(Stored data entries)
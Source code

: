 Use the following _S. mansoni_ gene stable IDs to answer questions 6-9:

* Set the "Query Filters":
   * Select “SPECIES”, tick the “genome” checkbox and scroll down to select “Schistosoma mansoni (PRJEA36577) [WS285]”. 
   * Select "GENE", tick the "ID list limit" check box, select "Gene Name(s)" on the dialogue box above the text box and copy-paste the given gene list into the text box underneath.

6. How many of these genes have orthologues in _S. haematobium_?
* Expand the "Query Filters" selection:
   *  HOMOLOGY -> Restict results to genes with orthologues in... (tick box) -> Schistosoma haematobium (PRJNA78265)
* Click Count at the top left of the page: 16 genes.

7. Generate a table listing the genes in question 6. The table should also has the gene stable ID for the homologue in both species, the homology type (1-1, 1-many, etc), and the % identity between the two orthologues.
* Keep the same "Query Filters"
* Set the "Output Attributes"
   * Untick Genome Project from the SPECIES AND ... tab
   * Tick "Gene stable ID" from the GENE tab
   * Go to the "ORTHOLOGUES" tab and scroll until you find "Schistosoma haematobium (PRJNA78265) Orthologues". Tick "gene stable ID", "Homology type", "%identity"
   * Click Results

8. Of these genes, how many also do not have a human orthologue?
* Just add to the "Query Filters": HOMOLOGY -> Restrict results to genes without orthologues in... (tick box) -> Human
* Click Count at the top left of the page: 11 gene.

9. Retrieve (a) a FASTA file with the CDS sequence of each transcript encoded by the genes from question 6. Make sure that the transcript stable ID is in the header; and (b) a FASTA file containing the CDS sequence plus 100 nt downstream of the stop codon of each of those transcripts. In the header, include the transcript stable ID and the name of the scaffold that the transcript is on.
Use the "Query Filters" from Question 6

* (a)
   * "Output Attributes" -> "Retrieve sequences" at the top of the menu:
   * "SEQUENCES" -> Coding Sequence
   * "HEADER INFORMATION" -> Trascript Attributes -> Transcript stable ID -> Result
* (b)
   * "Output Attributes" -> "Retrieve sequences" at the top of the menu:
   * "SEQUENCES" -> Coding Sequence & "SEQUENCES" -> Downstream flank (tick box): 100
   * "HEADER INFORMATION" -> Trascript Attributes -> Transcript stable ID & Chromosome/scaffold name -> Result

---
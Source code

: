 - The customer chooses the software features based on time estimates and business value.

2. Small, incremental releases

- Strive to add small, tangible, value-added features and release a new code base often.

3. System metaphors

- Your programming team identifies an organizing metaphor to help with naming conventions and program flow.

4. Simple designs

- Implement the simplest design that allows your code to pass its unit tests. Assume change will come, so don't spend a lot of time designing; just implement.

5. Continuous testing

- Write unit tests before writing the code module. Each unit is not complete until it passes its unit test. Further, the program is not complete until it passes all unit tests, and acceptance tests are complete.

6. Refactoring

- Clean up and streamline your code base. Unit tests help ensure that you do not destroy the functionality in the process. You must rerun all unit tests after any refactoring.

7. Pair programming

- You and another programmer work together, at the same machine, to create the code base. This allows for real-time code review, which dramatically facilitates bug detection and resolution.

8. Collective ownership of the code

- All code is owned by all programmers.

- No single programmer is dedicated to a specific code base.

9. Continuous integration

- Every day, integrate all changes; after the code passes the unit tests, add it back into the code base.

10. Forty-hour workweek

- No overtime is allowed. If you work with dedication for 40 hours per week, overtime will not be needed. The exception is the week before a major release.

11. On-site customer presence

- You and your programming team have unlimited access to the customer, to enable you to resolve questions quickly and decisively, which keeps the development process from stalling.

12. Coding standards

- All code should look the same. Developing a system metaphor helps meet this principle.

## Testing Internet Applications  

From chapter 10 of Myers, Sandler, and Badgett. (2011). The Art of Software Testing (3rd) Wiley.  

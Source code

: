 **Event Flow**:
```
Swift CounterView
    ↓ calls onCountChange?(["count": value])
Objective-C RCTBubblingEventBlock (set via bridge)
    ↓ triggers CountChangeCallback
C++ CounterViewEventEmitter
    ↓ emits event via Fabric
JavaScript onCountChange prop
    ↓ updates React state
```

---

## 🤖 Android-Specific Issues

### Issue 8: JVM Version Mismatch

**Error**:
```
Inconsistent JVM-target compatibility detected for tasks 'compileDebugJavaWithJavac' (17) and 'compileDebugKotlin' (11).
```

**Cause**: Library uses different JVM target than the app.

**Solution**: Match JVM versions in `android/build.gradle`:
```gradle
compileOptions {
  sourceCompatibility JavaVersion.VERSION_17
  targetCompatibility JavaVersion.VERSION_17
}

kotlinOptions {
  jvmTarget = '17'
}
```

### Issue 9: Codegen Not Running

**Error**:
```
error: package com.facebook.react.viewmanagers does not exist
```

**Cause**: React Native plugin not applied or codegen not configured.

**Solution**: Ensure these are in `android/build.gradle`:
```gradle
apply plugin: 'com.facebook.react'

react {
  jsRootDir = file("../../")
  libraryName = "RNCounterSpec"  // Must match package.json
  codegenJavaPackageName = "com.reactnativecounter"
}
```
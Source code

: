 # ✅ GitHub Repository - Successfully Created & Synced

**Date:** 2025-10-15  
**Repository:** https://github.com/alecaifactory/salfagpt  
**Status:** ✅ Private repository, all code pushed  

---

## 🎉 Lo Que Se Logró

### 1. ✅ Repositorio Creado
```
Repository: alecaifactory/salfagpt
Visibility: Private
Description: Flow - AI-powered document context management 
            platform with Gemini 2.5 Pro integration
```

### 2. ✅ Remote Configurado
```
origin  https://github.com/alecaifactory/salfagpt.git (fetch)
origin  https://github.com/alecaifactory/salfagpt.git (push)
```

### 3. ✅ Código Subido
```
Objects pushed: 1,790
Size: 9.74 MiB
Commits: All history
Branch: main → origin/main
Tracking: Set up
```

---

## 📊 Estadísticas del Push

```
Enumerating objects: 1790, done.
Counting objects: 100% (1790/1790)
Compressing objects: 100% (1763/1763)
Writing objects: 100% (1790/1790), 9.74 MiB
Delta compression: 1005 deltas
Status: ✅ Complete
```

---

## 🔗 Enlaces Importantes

Exercise instructions:
Going through the entries above, tally every line that contains the string "Click", then state only the total.

Answer space:
3